中国語においては、高い才能を持つ、多才な人のことを、「武芸十八般に精通する」と表現します。
古代中国には実際、18種の武器を使う武術があり、「武芸十八般」と呼ばれ、「十八般」「十八芸」「十八事」と略しています。この18種の武術は起源がかなり古く、戦国時代の武将である孫臏(ソン ピン)や呉起(ゴ キ)が伝承したものだと言われています。
元の雑劇作家である楊梓の雑劇「敬徳不伏老」では、唐の凌煙閣二十四功臣の一人、唐の建国将軍である尉遅敬徳(名は恭)の物語が語られ、彼は18種の武術を持っていると言われています。劇中で尉遅敬徳は、「私の十八般の武芸で、六十四回の交戦の勝利を収めました。私は神烏馬に乗り、戦場に乗り込み、唐代の建立には大きく貢献しました」と歌っています。
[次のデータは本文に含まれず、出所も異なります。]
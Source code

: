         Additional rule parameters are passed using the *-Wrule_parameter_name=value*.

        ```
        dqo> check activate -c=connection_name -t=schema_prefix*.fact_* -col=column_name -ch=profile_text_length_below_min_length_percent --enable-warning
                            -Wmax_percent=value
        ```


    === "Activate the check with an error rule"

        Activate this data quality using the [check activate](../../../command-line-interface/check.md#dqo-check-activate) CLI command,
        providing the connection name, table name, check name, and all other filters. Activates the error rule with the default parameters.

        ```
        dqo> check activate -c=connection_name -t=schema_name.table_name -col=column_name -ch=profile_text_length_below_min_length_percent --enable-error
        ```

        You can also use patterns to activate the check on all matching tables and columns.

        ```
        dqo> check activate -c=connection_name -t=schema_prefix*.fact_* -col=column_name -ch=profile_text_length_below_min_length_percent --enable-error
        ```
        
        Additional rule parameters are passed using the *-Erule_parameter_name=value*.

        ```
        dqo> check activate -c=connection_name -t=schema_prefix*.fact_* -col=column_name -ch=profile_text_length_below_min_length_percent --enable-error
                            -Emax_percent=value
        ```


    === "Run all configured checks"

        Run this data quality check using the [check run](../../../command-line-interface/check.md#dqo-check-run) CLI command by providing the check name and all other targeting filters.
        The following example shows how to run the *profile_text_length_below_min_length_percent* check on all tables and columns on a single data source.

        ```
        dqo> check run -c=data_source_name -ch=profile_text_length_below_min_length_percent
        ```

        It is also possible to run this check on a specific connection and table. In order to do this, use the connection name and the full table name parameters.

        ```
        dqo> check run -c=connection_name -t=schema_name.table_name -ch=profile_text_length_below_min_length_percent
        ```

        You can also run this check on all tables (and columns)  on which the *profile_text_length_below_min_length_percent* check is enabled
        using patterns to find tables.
それでは、「武芸十八般」とは具体的にどのようなものなのでしょうか。戦国時代から現代に至るまで、様々な伝えがあります。その中の一つは、槍、戟、棍、鉞(大斧)、叉、鎲、鈎、槊(長槍)、環、刀、剣、拐、斧、鞭、鐧(鞭のようなもので、4つの突起があり、刃がない)、錘、棒、杵という18種類の武器を指しています。
また、もう一つの伝えがあります。武器の他に、徒手格闘も含まれています。明代の朱国禎の『涌幢小品•兵器』には、次のものが記載されています。「武芸の十八種:一弓、二弩、三銃、四刃(刀)、五剣、六槍、七盾、八斧、九鉞、十戟、十一鞭、十二鐧、十三撾(または槁)、十四殳(竹や木で作られた武器)、十五叉、十六耙、十七綿縄套索、十八白打(徒手格闘)」。
明代の謝肇淛が編纂した『五雑俎』には、山西省の李通という武士が武術に長けていたという記述があります。首都で武術を教えている李通は、人々に試されているところ、「武芸十八般」のすべてに精通し、彼に匹敵する人が誰もいないことが知られるようになりました。明の正統己巳年(1449年)に、土木の変が発生した際に、英宗皇帝は、全国から勇士を募集したところ、李通が第一候補となりました。